Once you reach the line containing "are telepathically bonded" in the data below, restate each line word for word up to and including the one containing "They are immortal, so".

□ □ □ □ □

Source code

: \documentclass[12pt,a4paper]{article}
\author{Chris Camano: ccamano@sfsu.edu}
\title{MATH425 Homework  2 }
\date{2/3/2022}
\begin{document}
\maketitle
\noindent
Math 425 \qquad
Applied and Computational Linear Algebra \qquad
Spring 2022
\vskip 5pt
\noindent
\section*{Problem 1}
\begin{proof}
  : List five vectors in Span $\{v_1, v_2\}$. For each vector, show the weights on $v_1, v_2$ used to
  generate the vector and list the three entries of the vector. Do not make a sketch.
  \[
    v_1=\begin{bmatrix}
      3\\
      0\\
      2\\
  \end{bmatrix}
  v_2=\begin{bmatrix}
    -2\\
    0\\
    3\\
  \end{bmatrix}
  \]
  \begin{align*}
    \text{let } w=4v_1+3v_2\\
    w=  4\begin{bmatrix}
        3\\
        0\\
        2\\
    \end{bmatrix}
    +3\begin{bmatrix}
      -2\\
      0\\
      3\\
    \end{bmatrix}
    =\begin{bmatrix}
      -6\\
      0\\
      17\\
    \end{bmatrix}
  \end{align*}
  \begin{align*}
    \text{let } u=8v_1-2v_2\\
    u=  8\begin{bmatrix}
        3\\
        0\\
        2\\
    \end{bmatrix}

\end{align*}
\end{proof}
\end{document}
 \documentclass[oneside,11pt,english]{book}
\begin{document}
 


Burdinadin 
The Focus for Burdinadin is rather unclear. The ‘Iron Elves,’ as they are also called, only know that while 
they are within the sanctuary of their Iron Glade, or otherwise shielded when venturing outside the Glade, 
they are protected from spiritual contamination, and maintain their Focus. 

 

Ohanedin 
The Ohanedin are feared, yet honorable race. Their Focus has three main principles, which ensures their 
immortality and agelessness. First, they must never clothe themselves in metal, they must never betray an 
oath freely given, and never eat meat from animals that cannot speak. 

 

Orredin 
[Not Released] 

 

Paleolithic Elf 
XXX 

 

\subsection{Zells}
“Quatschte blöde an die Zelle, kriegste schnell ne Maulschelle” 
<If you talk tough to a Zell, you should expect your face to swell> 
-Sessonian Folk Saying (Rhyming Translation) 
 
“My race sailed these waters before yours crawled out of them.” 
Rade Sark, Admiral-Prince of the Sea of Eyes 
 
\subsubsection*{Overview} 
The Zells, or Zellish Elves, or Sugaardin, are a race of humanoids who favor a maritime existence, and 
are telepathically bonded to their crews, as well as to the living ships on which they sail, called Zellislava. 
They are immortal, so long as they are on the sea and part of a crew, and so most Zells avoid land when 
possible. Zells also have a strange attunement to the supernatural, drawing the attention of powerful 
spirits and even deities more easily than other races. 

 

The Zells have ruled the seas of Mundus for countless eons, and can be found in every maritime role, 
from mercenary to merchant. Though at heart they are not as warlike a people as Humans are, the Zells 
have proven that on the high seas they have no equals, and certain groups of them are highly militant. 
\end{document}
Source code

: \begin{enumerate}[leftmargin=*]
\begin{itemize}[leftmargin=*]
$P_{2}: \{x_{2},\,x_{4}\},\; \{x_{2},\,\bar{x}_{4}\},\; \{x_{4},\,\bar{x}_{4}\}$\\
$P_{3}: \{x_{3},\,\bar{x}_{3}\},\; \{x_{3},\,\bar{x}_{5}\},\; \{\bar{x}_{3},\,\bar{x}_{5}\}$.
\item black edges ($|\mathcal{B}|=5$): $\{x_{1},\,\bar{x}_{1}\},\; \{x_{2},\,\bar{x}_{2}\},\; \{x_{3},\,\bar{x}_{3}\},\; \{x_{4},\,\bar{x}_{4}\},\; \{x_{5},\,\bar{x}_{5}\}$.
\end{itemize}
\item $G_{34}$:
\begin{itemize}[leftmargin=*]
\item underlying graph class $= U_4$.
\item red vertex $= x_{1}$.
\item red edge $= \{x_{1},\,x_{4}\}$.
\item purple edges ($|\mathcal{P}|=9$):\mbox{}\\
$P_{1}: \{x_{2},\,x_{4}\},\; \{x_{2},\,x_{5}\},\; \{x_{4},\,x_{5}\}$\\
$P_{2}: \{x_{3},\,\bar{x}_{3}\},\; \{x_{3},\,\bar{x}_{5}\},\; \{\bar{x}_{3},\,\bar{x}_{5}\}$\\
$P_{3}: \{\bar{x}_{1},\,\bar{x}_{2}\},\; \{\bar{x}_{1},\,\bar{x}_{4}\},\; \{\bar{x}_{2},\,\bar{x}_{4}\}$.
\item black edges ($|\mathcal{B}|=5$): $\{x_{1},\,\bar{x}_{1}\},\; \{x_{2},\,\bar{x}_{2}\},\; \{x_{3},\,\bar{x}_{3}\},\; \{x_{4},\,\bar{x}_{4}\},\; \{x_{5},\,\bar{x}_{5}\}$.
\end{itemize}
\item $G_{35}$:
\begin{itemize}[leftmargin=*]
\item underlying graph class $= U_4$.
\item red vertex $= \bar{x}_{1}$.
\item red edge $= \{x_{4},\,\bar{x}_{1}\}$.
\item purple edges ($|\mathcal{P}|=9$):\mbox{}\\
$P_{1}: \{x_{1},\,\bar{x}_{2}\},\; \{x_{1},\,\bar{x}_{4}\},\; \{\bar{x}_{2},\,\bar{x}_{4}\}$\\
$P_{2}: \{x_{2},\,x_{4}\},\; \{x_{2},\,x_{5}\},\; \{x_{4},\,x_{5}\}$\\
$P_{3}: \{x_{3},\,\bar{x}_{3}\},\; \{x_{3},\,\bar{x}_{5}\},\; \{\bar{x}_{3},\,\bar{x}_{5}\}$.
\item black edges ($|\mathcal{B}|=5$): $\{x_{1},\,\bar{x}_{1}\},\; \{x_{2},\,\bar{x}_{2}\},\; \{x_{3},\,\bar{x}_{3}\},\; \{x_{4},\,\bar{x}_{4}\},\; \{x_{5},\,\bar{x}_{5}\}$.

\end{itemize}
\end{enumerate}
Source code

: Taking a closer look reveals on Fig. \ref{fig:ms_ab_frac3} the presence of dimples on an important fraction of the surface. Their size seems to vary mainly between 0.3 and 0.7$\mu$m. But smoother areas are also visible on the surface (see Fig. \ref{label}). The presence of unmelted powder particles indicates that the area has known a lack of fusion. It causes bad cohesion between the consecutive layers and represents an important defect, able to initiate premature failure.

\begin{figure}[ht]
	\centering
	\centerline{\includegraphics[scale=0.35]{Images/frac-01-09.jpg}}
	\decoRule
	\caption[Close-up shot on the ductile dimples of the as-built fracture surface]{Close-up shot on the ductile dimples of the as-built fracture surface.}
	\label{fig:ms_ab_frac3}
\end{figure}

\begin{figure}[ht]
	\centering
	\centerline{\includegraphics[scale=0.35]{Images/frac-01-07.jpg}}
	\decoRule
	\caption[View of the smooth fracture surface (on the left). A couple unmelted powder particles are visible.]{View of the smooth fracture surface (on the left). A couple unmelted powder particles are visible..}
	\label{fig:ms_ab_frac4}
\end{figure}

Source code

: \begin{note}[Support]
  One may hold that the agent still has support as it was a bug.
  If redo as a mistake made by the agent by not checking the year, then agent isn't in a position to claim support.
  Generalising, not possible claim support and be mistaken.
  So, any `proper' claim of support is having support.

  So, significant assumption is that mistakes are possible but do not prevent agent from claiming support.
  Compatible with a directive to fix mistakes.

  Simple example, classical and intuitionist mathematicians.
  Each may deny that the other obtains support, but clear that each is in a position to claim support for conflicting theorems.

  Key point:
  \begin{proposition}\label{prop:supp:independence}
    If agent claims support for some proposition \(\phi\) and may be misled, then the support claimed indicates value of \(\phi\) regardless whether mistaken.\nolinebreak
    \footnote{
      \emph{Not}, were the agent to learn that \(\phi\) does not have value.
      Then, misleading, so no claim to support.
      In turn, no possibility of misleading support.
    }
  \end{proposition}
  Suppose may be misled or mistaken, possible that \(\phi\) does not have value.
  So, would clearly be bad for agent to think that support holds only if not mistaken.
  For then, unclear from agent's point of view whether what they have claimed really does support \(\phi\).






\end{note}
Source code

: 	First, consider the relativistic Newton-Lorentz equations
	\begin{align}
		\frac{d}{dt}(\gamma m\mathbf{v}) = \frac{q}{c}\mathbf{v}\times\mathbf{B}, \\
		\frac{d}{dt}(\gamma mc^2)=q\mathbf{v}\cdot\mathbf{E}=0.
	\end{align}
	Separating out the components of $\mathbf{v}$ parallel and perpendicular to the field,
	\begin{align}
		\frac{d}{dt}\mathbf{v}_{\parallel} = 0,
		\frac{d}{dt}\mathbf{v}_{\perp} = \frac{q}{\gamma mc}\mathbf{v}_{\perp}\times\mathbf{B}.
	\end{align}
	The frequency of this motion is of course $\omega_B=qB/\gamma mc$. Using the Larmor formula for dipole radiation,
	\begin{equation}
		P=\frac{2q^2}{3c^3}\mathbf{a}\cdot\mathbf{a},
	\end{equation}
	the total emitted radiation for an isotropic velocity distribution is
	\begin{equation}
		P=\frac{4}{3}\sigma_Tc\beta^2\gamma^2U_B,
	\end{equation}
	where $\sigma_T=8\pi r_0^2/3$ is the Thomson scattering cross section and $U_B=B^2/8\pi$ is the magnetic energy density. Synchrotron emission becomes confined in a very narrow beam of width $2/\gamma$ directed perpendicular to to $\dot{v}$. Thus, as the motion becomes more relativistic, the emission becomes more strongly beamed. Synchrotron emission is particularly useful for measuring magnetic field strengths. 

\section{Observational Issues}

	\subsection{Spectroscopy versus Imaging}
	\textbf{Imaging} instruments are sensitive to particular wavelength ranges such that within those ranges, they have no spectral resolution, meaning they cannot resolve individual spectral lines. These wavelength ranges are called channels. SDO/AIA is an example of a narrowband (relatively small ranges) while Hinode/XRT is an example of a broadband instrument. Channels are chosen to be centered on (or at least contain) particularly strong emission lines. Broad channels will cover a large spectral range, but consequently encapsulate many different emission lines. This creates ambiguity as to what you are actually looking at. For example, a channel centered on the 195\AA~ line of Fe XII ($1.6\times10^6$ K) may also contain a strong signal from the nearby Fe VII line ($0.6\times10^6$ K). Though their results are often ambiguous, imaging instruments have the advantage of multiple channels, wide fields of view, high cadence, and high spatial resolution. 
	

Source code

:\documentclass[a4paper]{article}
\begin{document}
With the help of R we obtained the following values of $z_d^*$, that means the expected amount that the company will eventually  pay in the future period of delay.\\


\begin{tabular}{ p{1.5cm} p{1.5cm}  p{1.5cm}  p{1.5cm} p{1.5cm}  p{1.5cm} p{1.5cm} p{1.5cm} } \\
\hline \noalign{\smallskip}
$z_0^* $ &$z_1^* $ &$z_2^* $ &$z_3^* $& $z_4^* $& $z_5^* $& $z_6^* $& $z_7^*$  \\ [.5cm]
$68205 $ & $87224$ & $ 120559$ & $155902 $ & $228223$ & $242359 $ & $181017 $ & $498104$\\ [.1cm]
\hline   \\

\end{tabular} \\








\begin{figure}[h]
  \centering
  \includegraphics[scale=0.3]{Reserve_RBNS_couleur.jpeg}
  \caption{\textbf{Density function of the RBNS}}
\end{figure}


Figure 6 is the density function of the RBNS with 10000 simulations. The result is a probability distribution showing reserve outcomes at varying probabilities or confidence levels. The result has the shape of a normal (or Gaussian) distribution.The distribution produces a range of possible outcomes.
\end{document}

□ □ □ □ □

* EXERCISE ANSWER:
are telepathically bonded to their crews, as well as to the living ships on which they sail, called Zellislava. 
They are immortal, so long as they are on the sea and part of a crew, and so most Zells avoid land when 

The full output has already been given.